What to do: Go over the data below line by line, and state how many lines contain the string "boolean". Give the number only.
-.-.-
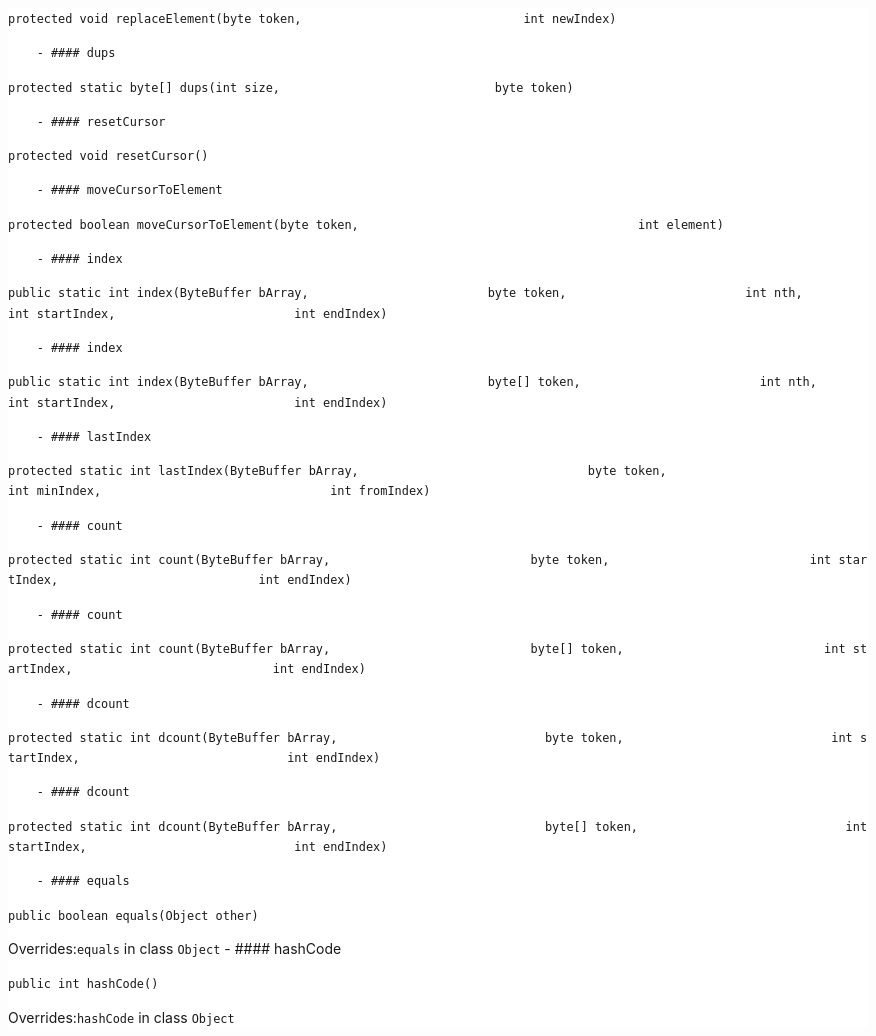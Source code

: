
 ```
protected void replaceElement(byte token,                               int newIndex)
```
        - #### dups

```
protected static byte[] dups(int size,                              byte token)
```
        - #### resetCursor

```
protected void resetCursor()
```
        - #### moveCursorToElement

```
protected boolean moveCursorToElement(byte token,                                       int element)
```
        - #### index

```
public static int index(ByteBuffer bArray,                         byte token,                         int nth,                         int startIndex,                         int endIndex)
```
        - #### index

```
public static int index(ByteBuffer bArray,                         byte[] token,                         int nth,                         int startIndex,                         int endIndex)
```
        - #### lastIndex

```
protected static int lastIndex(ByteBuffer bArray,                                byte token,                                int minIndex,                                int fromIndex)
```
        - #### count

```
protected static int count(ByteBuffer bArray,                            byte token,                            int startIndex,                            int endIndex)
```
        - #### count

```
protected static int count(ByteBuffer bArray,                            byte[] token,                            int startIndex,                            int endIndex)
```
        - #### dcount

```
protected static int dcount(ByteBuffer bArray,                             byte token,                             int startIndex,                             int endIndex)
```
        - #### dcount

```
protected static int dcount(ByteBuffer bArray,                             byte[] token,                             int startIndex,                             int endIndex)
```
        - #### equals

```
public boolean equals(Object other)
```
Overrides:`equals` in class `Object`
        - #### hashCode

```
public int hashCode()
```
Overrides:`hashCode` in class `Object`

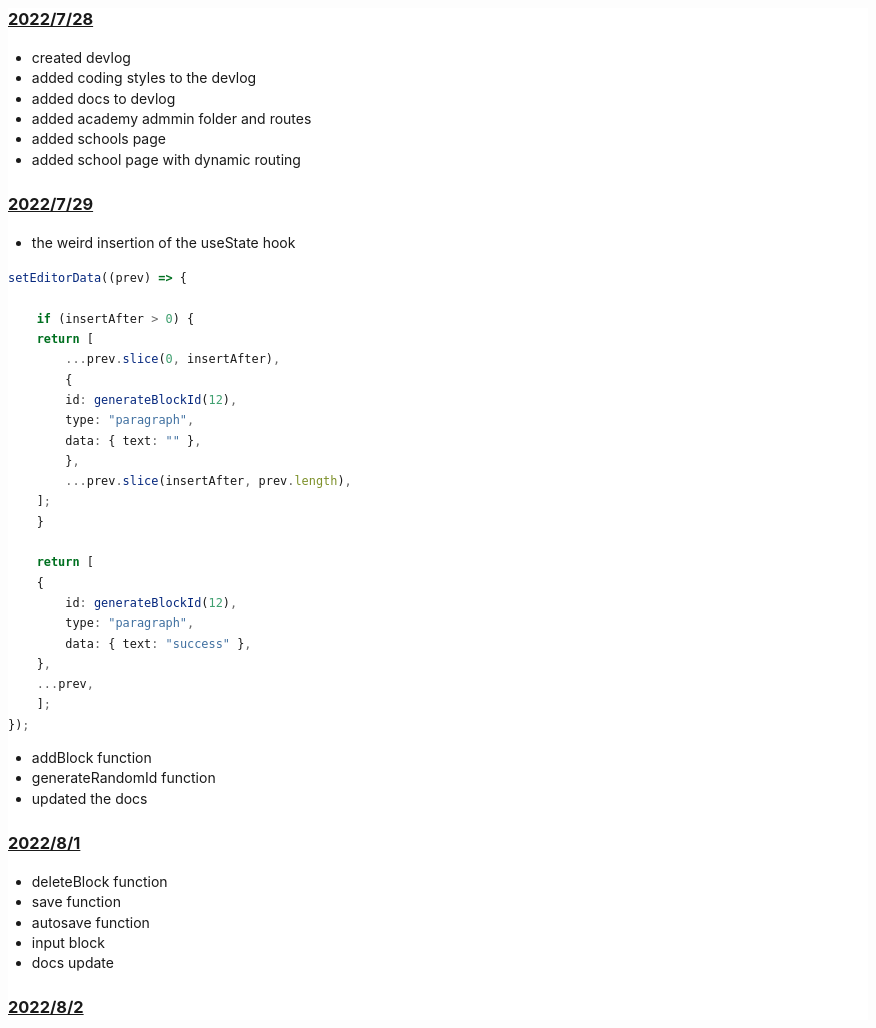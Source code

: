 ### [2022/7/28](#2022728)

- created devlog
- added coding styles to the devlog
- added docs to devlog
- added academy admmin folder and routes
- added schools page
- added school page with dynamic routing

### [2022/7/29](#2022729)

- the weird insertion of the useState hook

``` typescript
setEditorData((prev) => {
      
    if (insertAfter > 0) {
    return [
        ...prev.slice(0, insertAfter),
        {
        id: generateBlockId(12),
        type: "paragraph",
        data: { text: "" },
        },
        ...prev.slice(insertAfter, prev.length),
    ];
    }

    return [
    {
        id: generateBlockId(12),
        type: "paragraph",
        data: { text: "success" },
    },
    ...prev,
    ];
});
```

- addBlock function
- generateRandomId function
- updated the docs 


### [2022/8/1](#202281)

- deleteBlock function
- save function
- autosave function
- input block
- docs update

### [2022/8/2](#202282)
-.-.-
Worked solution: 2